Try it:
Reproduce each entry below in full, exactly as it was given.

(Stored records)
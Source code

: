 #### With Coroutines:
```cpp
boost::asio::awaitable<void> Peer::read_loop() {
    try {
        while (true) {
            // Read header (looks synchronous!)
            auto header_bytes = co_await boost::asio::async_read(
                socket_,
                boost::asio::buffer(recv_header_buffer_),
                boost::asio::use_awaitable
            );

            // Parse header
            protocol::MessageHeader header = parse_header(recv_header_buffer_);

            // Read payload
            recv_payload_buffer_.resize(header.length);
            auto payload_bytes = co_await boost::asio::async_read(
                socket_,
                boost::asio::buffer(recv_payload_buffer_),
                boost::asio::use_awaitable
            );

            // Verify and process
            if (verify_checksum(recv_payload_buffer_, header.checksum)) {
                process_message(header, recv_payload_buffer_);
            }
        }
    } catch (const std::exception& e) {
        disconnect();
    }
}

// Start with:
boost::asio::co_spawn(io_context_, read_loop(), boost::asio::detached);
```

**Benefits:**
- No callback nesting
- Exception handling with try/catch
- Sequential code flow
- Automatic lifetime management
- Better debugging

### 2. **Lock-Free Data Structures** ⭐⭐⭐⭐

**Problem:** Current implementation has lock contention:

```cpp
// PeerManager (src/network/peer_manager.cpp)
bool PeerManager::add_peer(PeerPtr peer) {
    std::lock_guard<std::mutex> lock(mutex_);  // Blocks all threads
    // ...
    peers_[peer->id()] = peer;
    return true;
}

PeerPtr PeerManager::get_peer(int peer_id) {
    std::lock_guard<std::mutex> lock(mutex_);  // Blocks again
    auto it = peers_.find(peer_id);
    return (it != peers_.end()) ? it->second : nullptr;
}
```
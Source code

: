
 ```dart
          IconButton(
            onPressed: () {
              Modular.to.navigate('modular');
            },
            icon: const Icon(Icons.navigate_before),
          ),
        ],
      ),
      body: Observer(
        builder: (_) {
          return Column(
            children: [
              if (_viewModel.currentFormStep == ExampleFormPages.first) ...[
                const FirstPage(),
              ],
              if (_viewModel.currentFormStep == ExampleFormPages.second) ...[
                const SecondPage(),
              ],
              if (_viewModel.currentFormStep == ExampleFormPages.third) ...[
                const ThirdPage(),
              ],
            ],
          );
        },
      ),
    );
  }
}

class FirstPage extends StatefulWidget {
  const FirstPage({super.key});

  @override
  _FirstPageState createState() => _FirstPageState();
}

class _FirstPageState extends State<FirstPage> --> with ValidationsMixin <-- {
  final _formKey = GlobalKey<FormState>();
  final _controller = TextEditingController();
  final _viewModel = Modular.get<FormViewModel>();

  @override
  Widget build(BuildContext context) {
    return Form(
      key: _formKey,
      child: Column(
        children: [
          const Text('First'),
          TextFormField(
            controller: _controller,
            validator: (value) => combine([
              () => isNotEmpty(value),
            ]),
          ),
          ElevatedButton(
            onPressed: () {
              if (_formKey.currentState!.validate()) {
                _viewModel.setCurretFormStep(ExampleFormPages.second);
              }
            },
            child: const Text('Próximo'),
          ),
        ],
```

Solution for this problem:
Source code

: #### With Coroutines:
```cpp
boost::asio::awaitable<void> Peer::read_loop() {
    try {
        while (true) {
            // Read header (looks synchronous!)
            auto header_bytes = co_await boost::asio::async_read(
                socket_,
                boost::asio::buffer(recv_header_buffer_),
                boost::asio::use_awaitable
            );

            // Parse header
            protocol::MessageHeader header = parse_header(recv_header_buffer_);

            // Read payload
            recv_payload_buffer_.resize(header.length);
            auto payload_bytes = co_await boost::asio::async_read(
                socket_,
                boost::asio::buffer(recv_payload_buffer_),
                boost::asio::use_awaitable
            );

            // Verify and process
            if (verify_checksum(recv_payload_buffer_, header.checksum)) {
                process_message(header, recv_payload_buffer_);
            }
        }
    } catch (const std::exception& e) {
        disconnect();
    }
}

// Start with:
boost::asio::co_spawn(io_context_, read_loop(), boost::asio::detached);
```

**Benefits:**
- No callback nesting
- Exception handling with try/catch
- Sequential code flow
- Automatic lifetime management
- Better debugging

### 2. **Lock-Free Data Structures** ⭐⭐⭐⭐

**Problem:** Current implementation has lock contention:

```cpp
// PeerManager (src/network/peer_manager.cpp)
bool PeerManager::add_peer(PeerPtr peer) {
    std::lock_guard<std::mutex> lock(mutex_);  // Blocks all threads
    // ...
    peers_[peer->id()] = peer;
    return true;
}

PeerPtr PeerManager::get_peer(int peer_id) {
    std::lock_guard<std::mutex> lock(mutex_);  // Blocks again
    auto it = peers_.find(peer_id);
    return (it != peers_.end()) ? it->second : nullptr;
}
```
Source code

:
 ```dart
          IconButton(
            onPressed: () {
              Modular.to.navigate('modular');
            },
            icon: const Icon(Icons.navigate_before),
          ),
        ],
      ),
      body: Observer(
        builder: (_) {
          return Column(
            children: [
              if (_viewModel.currentFormStep == ExampleFormPages.first) ...[
                const FirstPage(),
              ],
              if (_viewModel.currentFormStep == ExampleFormPages.second) ...[
                const SecondPage(),
              ],
              if (_viewModel.currentFormStep == ExampleFormPages.third) ...[
                const ThirdPage(),
              ],
            ],
          );
        },
      ),
    );
  }
}

class FirstPage extends StatefulWidget {
  const FirstPage({super.key});

  @override
  _FirstPageState createState() => _FirstPageState();
}

class _FirstPageState extends State<FirstPage> --> with ValidationsMixin <-- {
  final _formKey = GlobalKey<FormState>();
  final _controller = TextEditingController();
  final _viewModel = Modular.get<FormViewModel>();

  @override
  Widget build(BuildContext context) {
    return Form(
      key: _formKey,
      child: Column(
        children: [
          const Text('First'),
          TextFormField(
            controller: _controller,
            validator: (value) => combine([
              () => isNotEmpty(value),
            ]),
          ),
          ElevatedButton(
            onPressed: () {
              if (_formKey.currentState!.validate()) {
                _viewModel.setCurretFormStep(ExampleFormPages.second);
              }
            },
            child: const Text('Próximo'),
          ),
        ],
```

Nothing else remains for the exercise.